16:00 (40 min) in CT 7.01

Lognormal distributions are abundant in nature, e.g. distributions of earth's crust chemical and radioactive composition, latent periods of infectious diseases, abundance of bacteria on plants, olfactory receptors binding affinities, etc., have been shown to fit a lognormal distribution. Lognormal networks are graphs whose edge-weights follow a lognormal distribution. Here we utilise lognormal networks to analyse the emergence of "species” within an Artificial Life model of prebiotic evolution, based on the graded autocatalysis replication domain (GARD) simulator for prebiotic molecular assemblies. The temporal evolution of these assemblies is stochastically determined by a rates matrix - typically drawn from a lognormal distribution - that governs the likelihood that a given molecule joins or leaves an assembly.

We re-interpreted here the rates matrix as a network and we analyzed its community structure.
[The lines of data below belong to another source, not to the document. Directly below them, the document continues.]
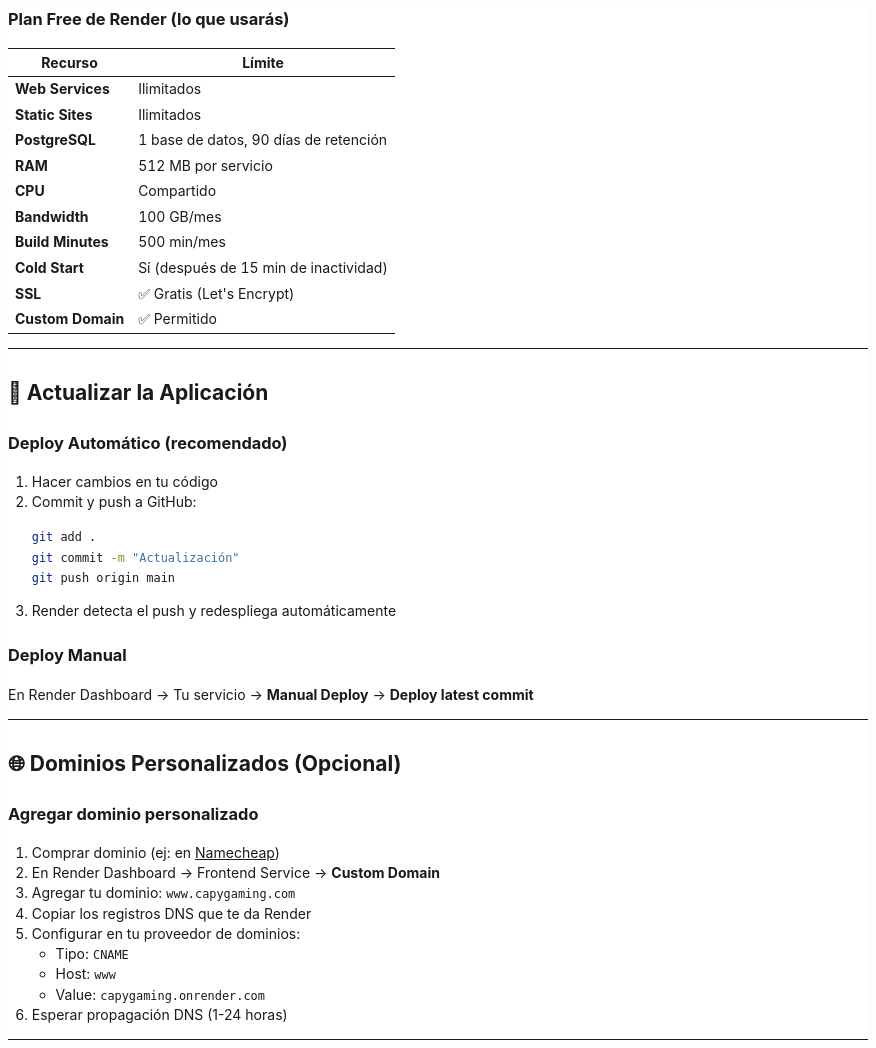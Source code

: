 ### Plan Free de Render (lo que usarás)

| Recurso | Límite |
|---------|--------|
| **Web Services** | Ilimitados |
| **Static Sites** | Ilimitados |
| **PostgreSQL** | 1 base de datos, 90 días de retención |
| **RAM** | 512 MB por servicio |
| **CPU** | Compartido |
| **Bandwidth** | 100 GB/mes |
| **Build Minutes** | 500 min/mes |
| **Cold Start** | Sí (después de 15 min de inactividad) |
| **SSL** | ✅ Gratis (Let's Encrypt) |
| **Custom Domain** | ✅ Permitido |

---

## 🔄 Actualizar la Aplicación

### Deploy Automático (recomendado)

1. Hacer cambios en tu código
2. Commit y push a GitHub:
   ```bash
   git add .
   git commit -m "Actualización"
   git push origin main
   ```
3. Render detecta el push y redespliega automáticamente

### Deploy Manual

En Render Dashboard → Tu servicio → **Manual Deploy** → **Deploy latest commit**

---

## 🌐 Dominios Personalizados (Opcional)

### Agregar dominio personalizado

1. Comprar dominio (ej: en [Namecheap](https://www.namecheap.com/))
2. En Render Dashboard → Frontend Service → **Custom Domain**
3. Agregar tu dominio: `www.capygaming.com`
4. Copiar los registros DNS que te da Render
5. Configurar en tu proveedor de dominios:
   - Tipo: `CNAME`
   - Host: `www`
   - Value: `capygaming.onrender.com`
6. Esperar propagación DNS (1-24 horas)

---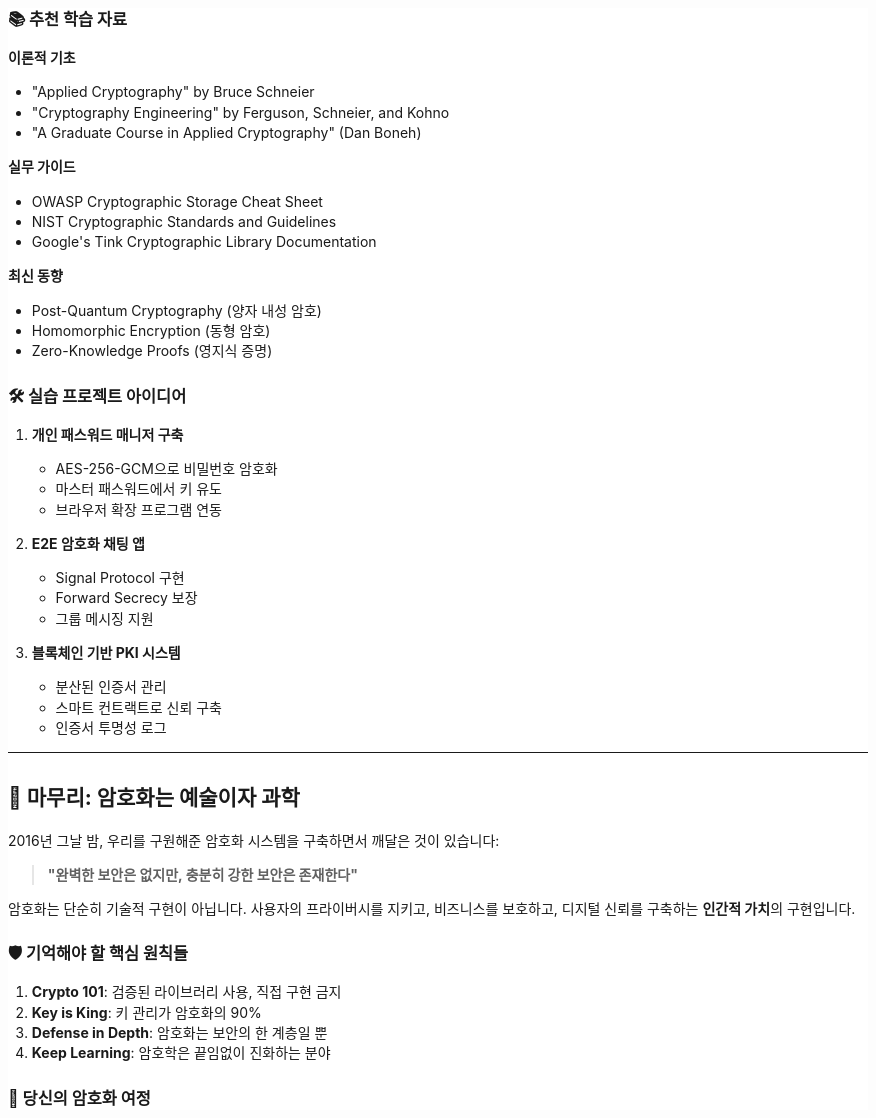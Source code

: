### 📚 추천 학습 자료

**이론적 기초**

- "Applied Cryptography" by Bruce Schneier
- "Cryptography Engineering" by Ferguson, Schneier, and Kohno
- "A Graduate Course in Applied Cryptography" (Dan Boneh)

**실무 가이드**

- OWASP Cryptographic Storage Cheat Sheet
- NIST Cryptographic Standards and Guidelines
- Google's Tink Cryptographic Library Documentation

**최신 동향**

- Post-Quantum Cryptography (양자 내성 암호)
- Homomorphic Encryption (동형 암호)
- Zero-Knowledge Proofs (영지식 증명)

### 🛠️ 실습 프로젝트 아이디어

1. **개인 패스워드 매니저 구축**
   - AES-256-GCM으로 비밀번호 암호화
   - 마스터 패스워드에서 키 유도
   - 브라우저 확장 프로그램 연동

2. **E2E 암호화 채팅 앱**
   - Signal Protocol 구현
   - Forward Secrecy 보장
   - 그룹 메시징 지원

3. **블록체인 기반 PKI 시스템**
   - 분산된 인증서 관리
   - 스마트 컨트랙트로 신뢰 구축
   - 인증서 투명성 로그

---

## 🎯 마무리: 암호화는 예술이자 과학

2016년 그날 밤, 우리를 구원해준 암호화 시스템을 구축하면서 깨달은 것이 있습니다:

> **"완벽한 보안은 없지만, 충분히 강한 보안은 존재한다"**

암호화는 단순히 기술적 구현이 아닙니다. 사용자의 프라이버시를 지키고, 비즈니스를 보호하고, 디지털 신뢰를 구축하는 **인간적 가치**의 구현입니다.

### 🛡️ 기억해야 할 핵심 원칙들

1. **Crypto 101**: 검증된 라이브러리 사용, 직접 구현 금지
2. **Key is King**: 키 관리가 암호화의 90%
3. **Defense in Depth**: 암호화는 보안의 한 계층일 뿐
4. **Keep Learning**: 암호학은 끝임없이 진화하는 분야

### 🚀 당신의 암호화 여정
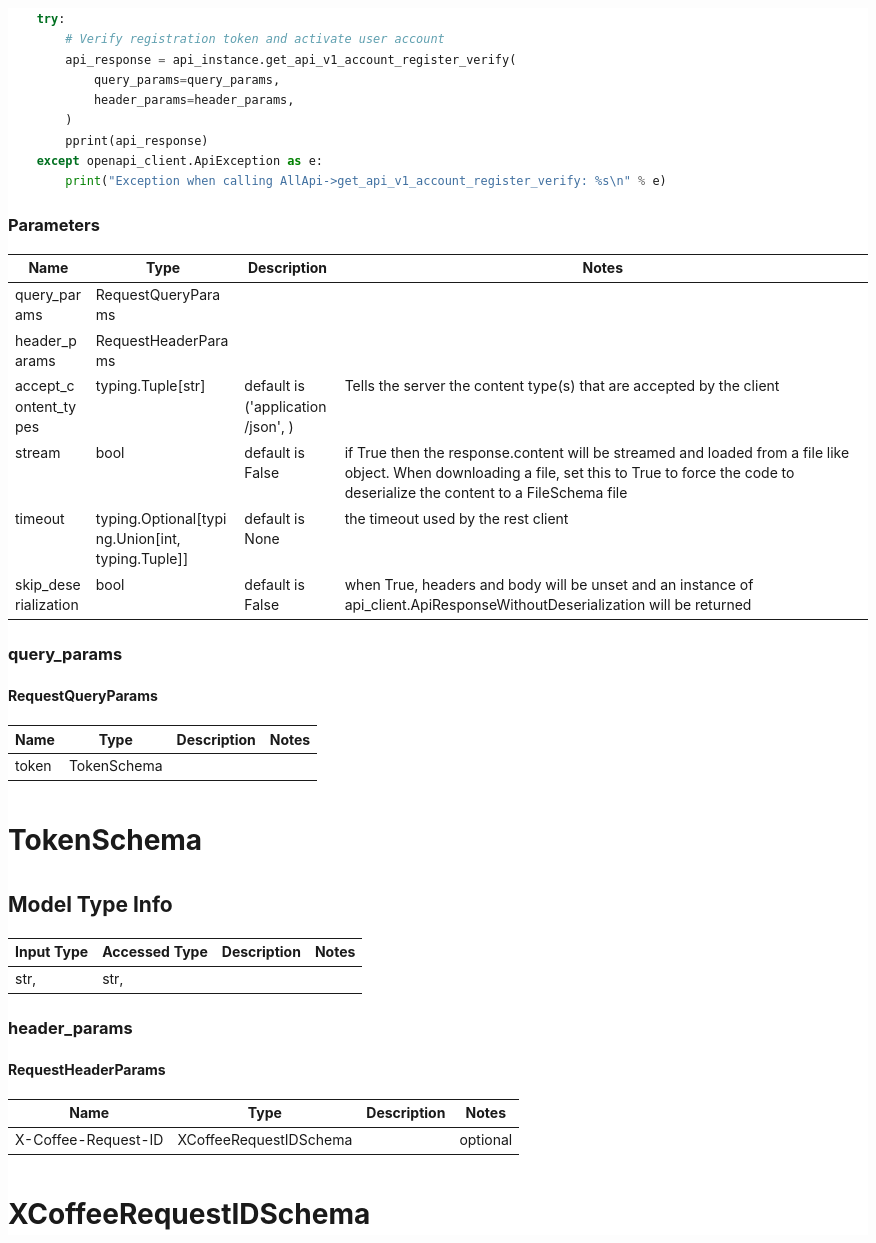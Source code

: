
 ```python
    try:
        # Verify registration token and activate user account
        api_response = api_instance.get_api_v1_account_register_verify(
            query_params=query_params,
            header_params=header_params,
        )
        pprint(api_response)
    except openapi_client.ApiException as e:
        print("Exception when calling AllApi->get_api_v1_account_register_verify: %s\n" % e)
```
### Parameters

Name | Type | Description  | Notes
------------- | ------------- | ------------- | -------------
query_params | RequestQueryParams | |
header_params | RequestHeaderParams | |
accept_content_types | typing.Tuple[str] | default is ('application/json', ) | Tells the server the content type(s) that are accepted by the client
stream | bool | default is False | if True then the response.content will be streamed and loaded from a file like object. When downloading a file, set this to True to force the code to deserialize the content to a FileSchema file
timeout | typing.Optional[typing.Union[int, typing.Tuple]] | default is None | the timeout used by the rest client
skip_deserialization | bool | default is False | when True, headers and body will be unset and an instance of api_client.ApiResponseWithoutDeserialization will be returned

### query_params
#### RequestQueryParams

Name | Type | Description  | Notes
------------- | ------------- | ------------- | -------------
token | TokenSchema | | 


# TokenSchema

## Model Type Info
Input Type | Accessed Type | Description | Notes
------------ | ------------- | ------------- | -------------
str,  | str,  |  | 

### header_params
#### RequestHeaderParams

Name | Type | Description  | Notes
------------- | ------------- | ------------- | -------------
X-Coffee-Request-ID | XCoffeeRequestIDSchema | | optional

# XCoffeeRequestIDSchema
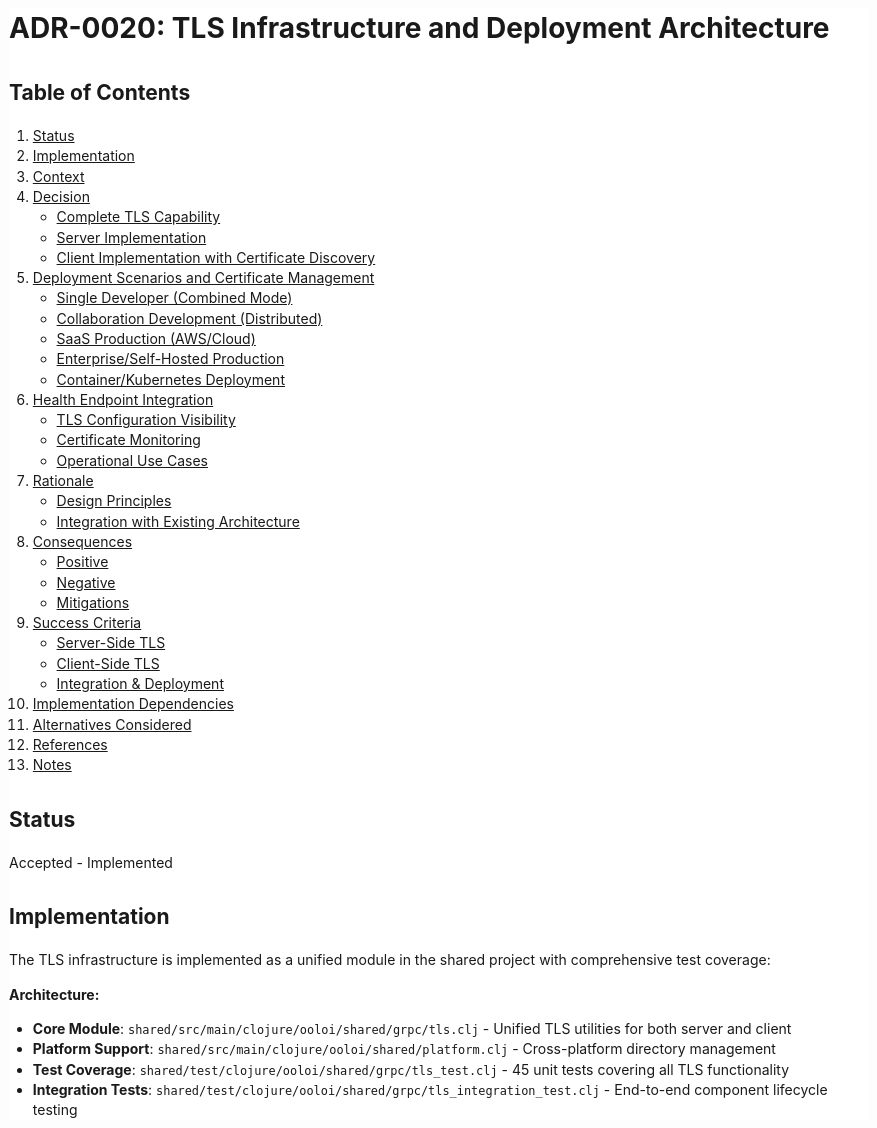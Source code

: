 # ADR-0020: TLS Infrastructure and Deployment Architecture

## Table of Contents

1. [Status](#status)
2. [Implementation](#implementation)
3. [Context](#context)
4. [Decision](#decision)
   - [Complete TLS Capability](#complete-tls-capability)
   - [Server Implementation](#server-implementation)
   - [Client Implementation with Certificate Discovery](#client-implementation-with-certificate-discovery)
5. [Deployment Scenarios and Certificate Management](#deployment-scenarios-and-certificate-management)
   - [Single Developer (Combined Mode)](#single-developer-combined-mode)
   - [Collaboration Development (Distributed)](#collaboration-development-distributed)
   - [SaaS Production (AWS/Cloud)](#saas-production-awscloud)
   - [Enterprise/Self-Hosted Production](#enterpriseself-hosted-production)
   - [Container/Kubernetes Deployment](#containerkubernetes-deployment)
6. [Health Endpoint Integration](#health-endpoint-integration)
   - [TLS Configuration Visibility](#tls-configuration-visibility)
   - [Certificate Monitoring](#certificate-monitoring)
   - [Operational Use Cases](#operational-use-cases)
7. [Rationale](#rationale)
   - [Design Principles](#design-principles)
   - [Integration with Existing Architecture](#integration-with-existing-architecture)
8. [Consequences](#consequences)
   - [Positive](#positive)
   - [Negative](#negative)
   - [Mitigations](#mitigations)
9. [Success Criteria](#success-criteria)
   - [Server-Side TLS](#server-side-tls)
   - [Client-Side TLS](#client-side-tls)
   - [Integration & Deployment](#integration--deployment)
10. [Implementation Dependencies](#implementation-dependencies)
11. [Alternatives Considered](#alternatives-considered)
12. [References](#references)
13. [Notes](#notes)

## Status

Accepted - Implemented

## Implementation

The TLS infrastructure is implemented as a unified module in the shared project with comprehensive test coverage:

**Architecture:**
- **Core Module**: `shared/src/main/clojure/ooloi/shared/grpc/tls.clj` - Unified TLS utilities for both server and client
- **Platform Support**: `shared/src/main/clojure/ooloi/shared/platform.clj` - Cross-platform directory management
- **Test Coverage**: `shared/test/clojure/ooloi/shared/grpc/tls_test.clj` - 45 unit tests covering all TLS functionality
- **Integration Tests**: `shared/test/clojure/ooloi/shared/grpc/tls_integration_test.clj` - End-to-end component lifecycle testing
We asked whether communities are related (and how) to the evolved species under stochastic dynamic GARD and found that the derived communities correspond well to the species that emerge from the prebiotic evolution simulations. Importantly, we show that it is possible to predict proto-species emergence without performing any simulations. The analysis developed in this paper may have impact in other areas of Artificial Life, Complex Chemical Systems and Synthetic Biology.